THE TASK.
Would you return, word for word, the lines of the data below from the line with "Barnets vikt, längd" through the line with "Barnet behöver vägas", and no others?

Records contained in a dataset

▬▬▬▬▬▬

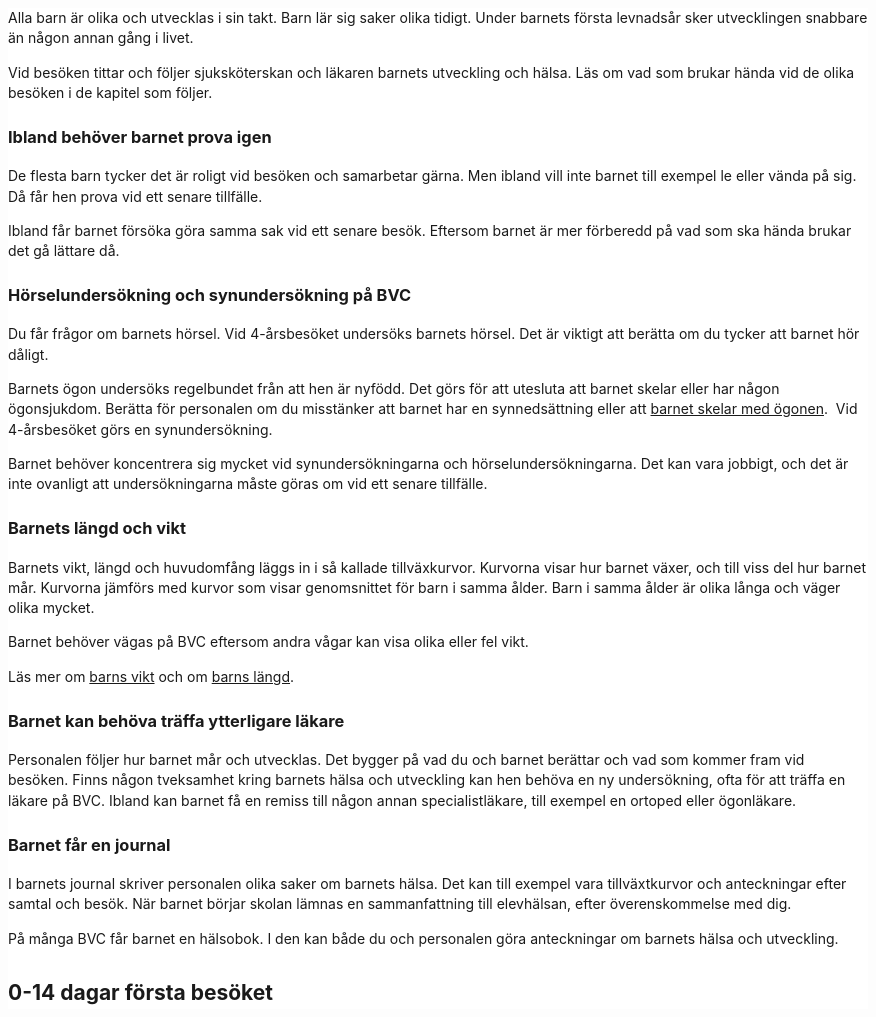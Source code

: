 Alla barn är olika och utvecklas i sin takt. Barn lär sig saker olika tidigt. Under barnets första levnadsår sker utvecklingen snabbare än någon annan gång i livet.

Vid besöken tittar och följer sjuksköterskan och läkaren barnets utveckling och hälsa. Läs om vad som brukar hända vid de olika besöken i de kapitel som följer.

### Ibland behöver barnet prova igen

De flesta barn tycker det är roligt vid besöken och samarbetar gärna. Men ibland vill inte barnet till exempel le eller vända på sig. Då får hen prova vid ett senare tillfälle.

Ibland får barnet försöka göra samma sak vid ett senare besök. Eftersom barnet är mer förberedd på vad som ska hända brukar det gå lättare då.

### Hörselundersökning och synundersökning på BVC

Du får frågor om barnets hörsel. Vid 4-årsbesöket undersöks barnets hörsel. Det är viktigt att berätta om du tycker att barnet hör dåligt.

Barnets ögon undersöks regelbundet från att hen är nyfödd. Det görs för att utesluta att barnet skelar eller har någon ögonsjukdom. Berätta för personalen om du misstänker att barnet har en synnedsättning eller att [barnet skelar med ögonen](https://www.1177.se/sjukdomar--besvar/ogon-oron-nasa-och-hals/syn/skelning-hos-barn/).  Vid 4-årsbesöket görs en synundersökning.

Barnet behöver koncentrera sig mycket vid synundersökningarna och hörselundersökningarna. Det kan vara jobbigt, och det är inte ovanligt att undersökningarna måste göras om vid ett senare tillfälle.

### Barnets längd och vikt

Barnets vikt, längd och huvudomfång läggs in i så kallade tillväxkurvor. Kurvorna visar hur barnet växer, och till viss del hur barnet mår. Kurvorna jämförs med kurvor som visar genomsnittet för barn i samma ålder. Barn i samma ålder är olika långa och väger olika mycket.

Barnet behöver vägas på BVC eftersom andra vågar kan visa olika eller fel vikt.

Läs mer om [barns vikt](https://www.1177.se/barn--gravid/sa-vaxer-och-utvecklas-barn/kroppen/vikt-hos-barn/) och om [barns längd](https://www.1177.se/barn--gravid/sa-vaxer-och-utvecklas-barn/kroppen/sa-vaxer-barn/).

### Barnet kan behöva träffa ytterligare läkare

Personalen följer hur barnet mår och utvecklas. Det bygger på vad du och barnet berättar och vad som kommer fram vid besöken. Finns någon tveksamhet kring barnets hälsa och utveckling kan hen behöva en ny undersökning, ofta för att träffa en läkare på BVC. Ibland kan barnet få en remiss till någon annan specialistläkare, till exempel en ortoped eller ögonläkare.

### Barnet får en journal

I barnets journal skriver personalen olika saker om barnets hälsa. Det kan till exempel vara tillväxtkurvor och anteckningar efter samtal och besök. När barnet börjar skolan lämnas en sammanfattning till elevhälsan, efter överenskommelse med dig.

På många BVC får barnet en hälsobok. I den kan både du och personalen göra anteckningar om barnets hälsa och utveckling.

0-14 dagar första besöket
-------------------------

▬▬▬▬▬▬

SOLUTION TO THIS EXERCISE.
Barnets vikt, längd och huvudomfång läggs in i så kallade tillväxkurvor. Kurvorna visar hur barnet växer, och till viss del hur barnet mår. Kurvorna jämförs med kurvor som visar genomsnittet för barn i samma ålder. Barn i samma ålder är olika långa och väger olika mycket.

Barnet behöver vägas på BVC eftersom andra vågar kan visa olika eller fel vikt.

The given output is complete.